• [Work instruction]: Filter these entries so that only lines with the word "Processing" remain.

|---|

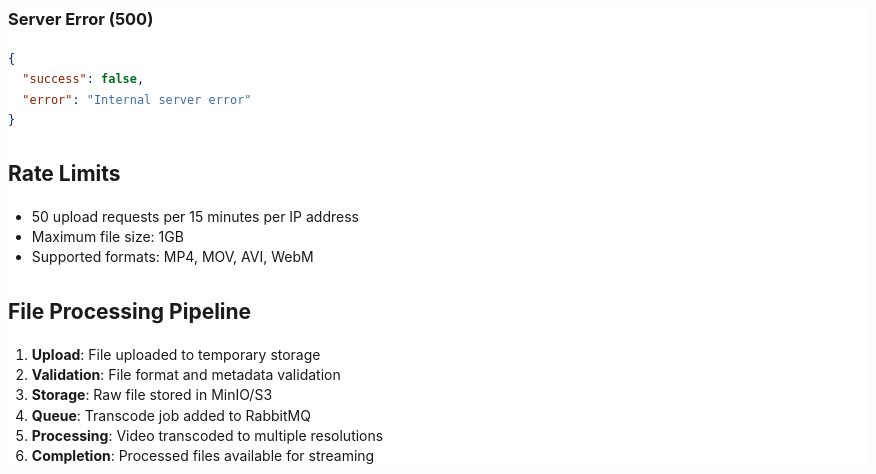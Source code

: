 ### Server Error (500)
```json
{
  "success": false,
  "error": "Internal server error"
}
```

## Rate Limits
- 50 upload requests per 15 minutes per IP address
- Maximum file size: 1GB
- Supported formats: MP4, MOV, AVI, WebM

## File Processing Pipeline
1. **Upload**: File uploaded to temporary storage
2. **Validation**: File format and metadata validation
3. **Storage**: Raw file stored in MinIO/S3
4. **Queue**: Transcode job added to RabbitMQ
5. **Processing**: Video transcoded to multiple resolutions
6. **Completion**: Processed files available for streaming
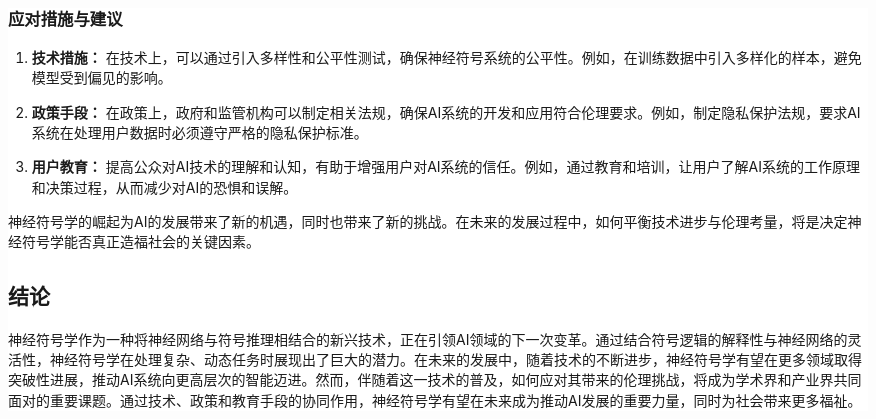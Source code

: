 ### 应对措施与建议

1. **技术措施：** 在技术上，可以通过引入多样性和公平性测试，确保神经符号系统的公平性。例如，在训练数据中引入多样化的样本，避免模型受到偏见的影响。

2. **政策手段：** 在政策上，政府和监管机构可以制定相关法规，确保AI系统的开发和应用符合伦理要求。例如，制定隐私保护法规，要求AI系统在处理用户数据时必须遵守严格的隐私保护标准。

3. **用户教育：** 提高公众对AI技术的理解和认知，有助于增强用户对AI系统的信任。例如，通过教育和培训，让用户了解AI系统的工作原理和决策过程，从而减少对AI的恐惧和误解。

神经符号学的崛起为AI的发展带来了新的机遇，同时也带来了新的挑战。在未来的发展过程中，如何平衡技术进步与伦理考量，将是决定神经符号学能否真正造福社会的关键因素。

## 结论

神经符号学作为一种将神经网络与符号推理相结合的新兴技术，正在引领AI领域的下一次变革。通过结合符号逻辑的解释性与神经网络的灵活性，神经符号学在处理复杂、动态任务时展现出了巨大的潜力。在未来的发展中，随着技术的不断进步，神经符号学有望在更多领域取得突破性进展，推动AI系统向更高层次的智能迈进。然而，伴随着这一技术的普及，如何应对其带来的伦理挑战，将成为学术界和产业界共同面对的重要课题。通过技术、政策和教育手段的协同作用，神经符号学有望在未来成为推动AI发展的重要力量，同时为社会带来更多福祉。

|---|

• [Task solution]:
## File Processing Pipeline
5. **Processing**: Video transcoded to multiple resolutions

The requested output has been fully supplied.